A member of the U.S. Congress calls for an assistant professor at a major university to be summarily fired. The right-wing tabloid press runs a series of vicious attacks on him, often misquoting him and perpetuating previous misquotes. Opinion pieces attacking "tenured radicals" and questioning professors' patriotism use him as their centerpiece. All of these attacks are spurred by a propaganda film made by an advocacy group, in which anonymous accusations are made and the professor is not given an opportunity to respond to the allegations.
It is not 1953, the Congress member is not Sen. Joseph McCarthy, and the professor is not being accused of being a communist. No, it is 2005, the Congress member is Rep. Anthony Weiner, D-N.Y., and the professor is being accused of being anti-Israel.

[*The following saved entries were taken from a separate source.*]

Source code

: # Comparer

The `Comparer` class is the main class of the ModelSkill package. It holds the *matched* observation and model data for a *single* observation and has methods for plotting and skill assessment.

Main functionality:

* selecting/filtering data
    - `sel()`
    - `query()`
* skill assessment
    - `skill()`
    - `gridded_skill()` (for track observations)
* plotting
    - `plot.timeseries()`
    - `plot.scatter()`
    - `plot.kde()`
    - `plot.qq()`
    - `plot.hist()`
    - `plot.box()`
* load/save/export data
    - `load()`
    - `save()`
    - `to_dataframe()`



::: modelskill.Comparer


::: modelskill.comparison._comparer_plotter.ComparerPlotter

The lesson for academics, and American society as a whole: McCarthyism is unacceptable except when criticism of Israel is involved.

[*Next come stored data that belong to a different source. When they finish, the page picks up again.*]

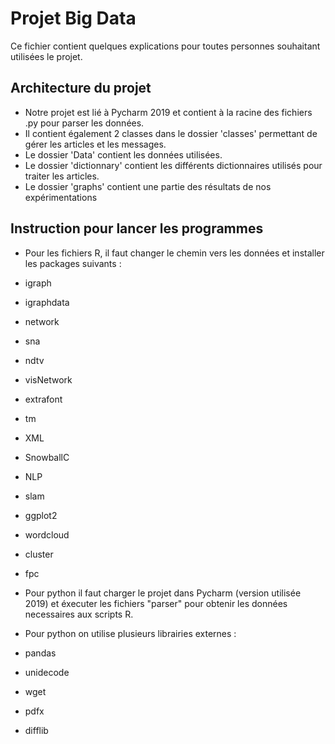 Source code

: # Projet Big Data
Ce fichier contient quelques explications pour toutes personnes souhaitant utilisées le projet.
 
## Architecture du projet
 - Notre projet est lié à Pycharm 2019 et contient à la racine des fichiers .py pour parser les données. 
 - Il contient également 2 classes dans le dossier 'classes' permettant de gérer les articles et les messages.
 - Le dossier 'Data' contient les données utilisées.
 - Le dossier 'dictionnary' contient les différents dictionnaires utilisés pour traiter les articles.
 - Le dossier 'graphs' contient une partie des résultats de nos expérimentations
 
## Instruction pour lancer les programmes
 - Pour les fichiers R, il faut changer le chemin vers les données et installer les packages suivants :
  - igraph
  - igraphdata
  - network
  - sna
  - ndtv
  - visNetwork
  - extrafont
  - tm
  - XML
  - SnowballC
  - NLP
  - slam
  - ggplot2
  - wordcloud
  - cluster
  - fpc
  
 - Pour python il faut charger le projet dans Pycharm (version utilisée 2019) et éxecuter les fichiers "parser" pour obtenir les données necessaires aux scripts R.
 
 - Pour python on utilise plusieurs librairies externes :
  - pandas
  - unidecode
  - wget
  - pdfx
  - difflib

The targeted professor is Joseph Massad, of the Middle East Languages and Cultures Department at Columbia University. Massad is the author of "Colonial Effects: The Making of National Identity in Jordan" (Columbia University Press, 2001), and of a forthcoming book treating the sexual depictions of Arabs in colonial literature, "Desiring Arabs." He is well-published, and his first book received rave reviews in journals such as Choice and the American Historical Review. His career would have been no more controversial than that of any academic historian working on Argentina or Uganda, had he not been a Palestinian-American teaching about Israel and Palestine in New York City. Nor, had he been critical of Argentinean or Ugandan policies, would any eyebrows have been raised in the United States.